Read the lines below, and copy any that contain the string "разработчиков".

(Collected data entries)

+-------+

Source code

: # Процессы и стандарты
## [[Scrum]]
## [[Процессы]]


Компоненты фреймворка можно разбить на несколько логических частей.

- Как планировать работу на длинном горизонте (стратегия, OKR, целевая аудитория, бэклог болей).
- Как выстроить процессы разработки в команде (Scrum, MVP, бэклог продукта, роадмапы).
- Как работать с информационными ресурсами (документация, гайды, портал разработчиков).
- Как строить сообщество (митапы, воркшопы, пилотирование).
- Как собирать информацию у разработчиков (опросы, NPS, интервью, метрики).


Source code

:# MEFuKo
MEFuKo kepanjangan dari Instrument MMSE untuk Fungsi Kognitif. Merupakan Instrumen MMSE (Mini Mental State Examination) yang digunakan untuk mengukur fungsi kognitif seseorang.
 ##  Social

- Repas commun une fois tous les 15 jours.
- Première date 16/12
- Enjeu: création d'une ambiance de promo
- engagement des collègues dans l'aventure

+-------+

▸ Your response
- Как работать с информационными ресурсами (документация, гайды, портал разработчиков).
- Как собирать информацию у разработчиков (опросы, NPS, интервью, метрики).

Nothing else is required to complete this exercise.